By Saturday afternoon, power, internet, and phone service had gone out in the newspaper office in Wynwood, and cell-phone service and power were spotty throughout the region. By Sunday morning, power was all but gone around South Florida.
That's where luck came in. New Times managing editor Tim Elfrink had been called to Saint Louis before the storm for family reasons. After driving 1,200 miles, he was able to take feeds from reporters who somehow found phone lines or data service throughout Irma's attack, keeping a live blog on the storm going throughout the weekend.
After the storm cleared Sunday and Monday, the staff combed the county looking for stories of recovery. (Writing fellow Isabella Vi Gomes also sent dispatches from the New York area, 1,300 miles north.)
Elfrink eventually compiled all of the reports into a narrative feature about Irma and sent the piece back to Miami for editing. (I worked from the living room of a neighbor, Mike Rheault, who was one of few not to lose power.)

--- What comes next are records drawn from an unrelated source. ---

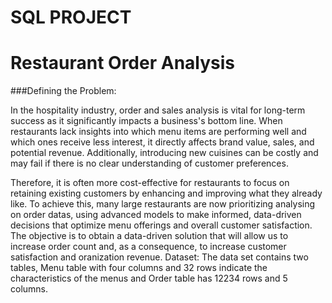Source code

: #                                                                                                       SQL PROJECT
#                                                                                                Restaurant Order Analysis

###Defining the Problem:

In the hospitality industry, order and sales analysis is vital for long-term success as it significantly impacts a business's bottom line. When restaurants lack insights into which menu items are performing well and which ones receive less interest, it directly affects brand value, sales, and potential revenue. Additionally, introducing new cuisines can be costly and may fail if there is no clear understanding of customer preferences.

Therefore, it is often more cost-effective for restaurants to focus on retaining existing customers by enhancing and improving what they already like. To achieve this, many large restaurants are now prioritizing analysing on order datas, using advanced models to make informed, data-driven decisions that optimize menu offerings and overall customer satisfaction.
The objective is to obtain a data-driven solution that will allow us to increase order count and, as a consequence, to increase customer satisfaction and oranization revenue.
Dataset:
The data set contains two tables, Menu table with four columns and 32 rows indicate the characteristics of the menus and Order table has 12234 rows and 5 columns.
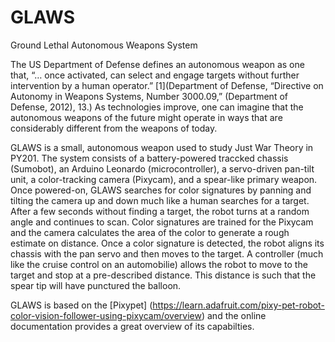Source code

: # GLAWS
Ground Lethal Autonomous Weapons System

The US Department of Defense defines an autonomous weapon as one that, “… once activated, can select and engage targets without further intervention by a human operator.” [1](Department of Defense, “Directive on Autonomy in Weapons Systems, Number 3000.09,” (Department of Defense, 2012), 13.)  As technologies improve, one can imagine that the autonomous weapons of the future might operate in ways that are considerably different from the weapons of today.

GLAWS is a small, autonomous weapon used to study Just War Theory in PY201.  The system consists of a battery-powered traccked chassis (Sumobot), an Arduino Leonardo (microcontroller), a servo-driven pan-tilt unit, a color-tracking camera (Pixycam), and a spear-like primary weapon.  Once powered-on, GLAWS searches for color signatures by panning and tilting the camera up and down much like a human searches for a target.  After a few seconds without finding a target, the robot turns at a random angle and continues to scan. Color signatures are trained for the Pixycam and the camera calculates the area of the color to generate a rough estimate on distance. Once a color signature is detected, the robot aligns its chassis with the pan servo and then moves to the target. A controller (much like the cruise control on an automobilie) allows the robot to move to the target and stop at a pre-described distance. This distance is such that the spear tip will have punctured the balloon.

GLAWS is based on the [Pixypet] (https://learn.adafruit.com/pixy-pet-robot-color-vision-follower-using-pixycam/overview) and the online documentation provides a great overview of its capabilties.
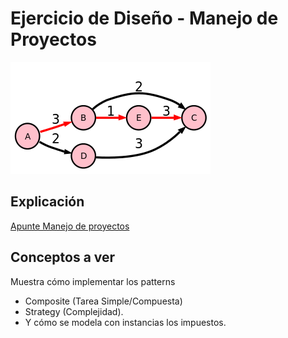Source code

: 
# Ejercicio de Diseño - Manejo de Proyectos

![image](images/pert.png) 

## Explicación

[Apunte Manejo de proyectos](https://docs.google.com/document/d/1wZPfanaroN2yaOHJk4UgYpU8cFElxSjGSg_GMb2TmdI/edit?usp=sharing)

## Conceptos a ver

Muestra cómo implementar los patterns
 
* Composite (Tarea Simple/Compuesta) 
* Strategy (Complejidad). 
* Y cómo se modela con instancias los impuestos. 



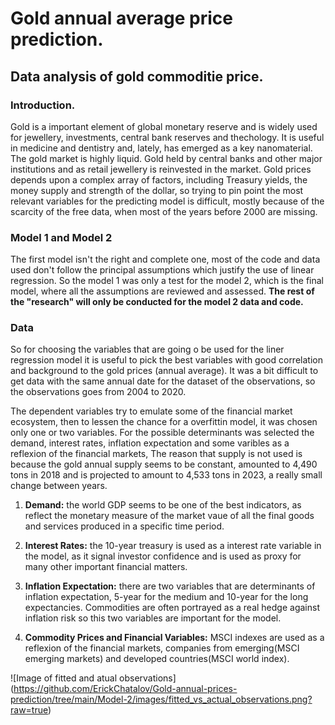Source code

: # Gold annual average price prediction.


## Data analysis of gold commoditie price.

### Introduction.

Gold is a important element of global monetary reserve and is widely used for jewellery, investments, central bank reserves and thechology. It is useful in medicine and dentistry and, lately, has emerged as a key nanomaterial. The gold market is highly liquid. Gold held by central banks and other major institutions and as retail jewellery is reinvested in the market. 
Gold prices depends upon a complex array of factors, including Treasury yields, the money supply and strength of the dollar, so trying to pin point the most relevant variables for the predicting model is difficult, mostly because of the scarcity of the free data, when most of the years before 2000 are missing. 

### Model 1 and Model 2 

The first model isn't the right and complete one, most of the code and data used don't follow the principal assumptions which justify the use of linear regression. So the model 1 was only a test for the model 2, which is the final model, where all the assumptions are reviewed and assessed. __The rest of the "research" will only be conducted for the model 2 data and code.__

### Data

So for choosing the variables that are going o be used for the liner regression model it is useful to pick the best variables with good correlation and background to the gold prices (annual average). It was a bit difficult to get data with the same annual date for the dataset of the observations, so the observations goes from 2004 to 2020.  

The dependent variables try to emulate some of the financial market ecosystem, then to lessen the chance for a overfittin model, it was chosen only one or two variables. For the possible determinants was selected the demand, interest rates, inflation expectation and some varibles as a reflexion of the financial markets, The reason that supply is not used is because the gold annual supply seems to be constant, amounted to 4,490 tons in 2018 and is projected to amount to 4,533 tons in 2023, a really small change between years. 

1. __Demand:__ the world GDP seems to be one of the best indicators, as reflect the monetary measure of the market vaue of all the final goods and services produced in a specific time period.

2. __Interest Rates:__ the 10-year treasury is used as a interest rate variable in the model, as  it signal investor confidence and is used as proxy for many other important financial matters.

3. __Inflation Expectation:__ there are two variables that are determinants of inflation expectation, 5-year for the medium and 10-year for the long expectancies. Commodities are often portrayed as a real hedge against inflation risk so this two variables are important for the model.  

4. __Commodity Prices and Financial Variables:__ MSCI indexes are used as a reflexion of the financial markets, companies from emerging(MSCI emerging markets) and developed countries(MSCI world index).

![Image of fitted and atual observations]
(https://github.com/ErickChatalov/Gold-annual-prices-prediction/tree/main/Model-2/images/fitted_vs_actual_observations.png?raw=true)
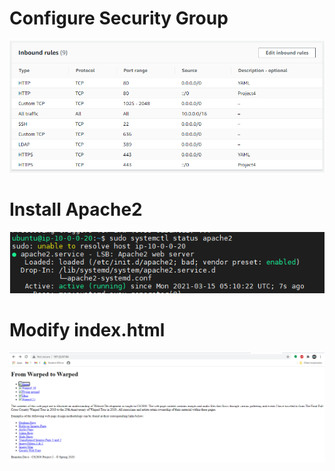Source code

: # Configure Security Group
![HTTP and HTTPS](/images/securitygroup.PNG)

# Install Apache2
![systemctl of apache2](/images/apache2_systemctl.PNG)

# Modify index.html
![new apache copter](/images/newindex_apache2.PNG)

With much of the staff sidelined, backups took over from there. Copyeditor Mary Louise English read the story in Daytona Beach and then forwarded it to designer Darrick Rainey in Los Angeles, 2,700 miles away. McCaskill and Sandberg also sent photos to Miami art director Kristin Bjornsen, who edited the work before sending it to L.A.
Rainey compiled everything — a day after the newspaper's normal weekly print deadline — and sent it to Stuart Web, 100 miles north of Miami, where it was printed, assembled, and trucked to Miami before being delivered to hundreds of stands and businesses.
So not only did our storm coverage garner about a half-million page views before Irma even hit, but the paper was also delivered on time to those who needed the information and still didn't have power. And that is what a newspaper is supposed to do.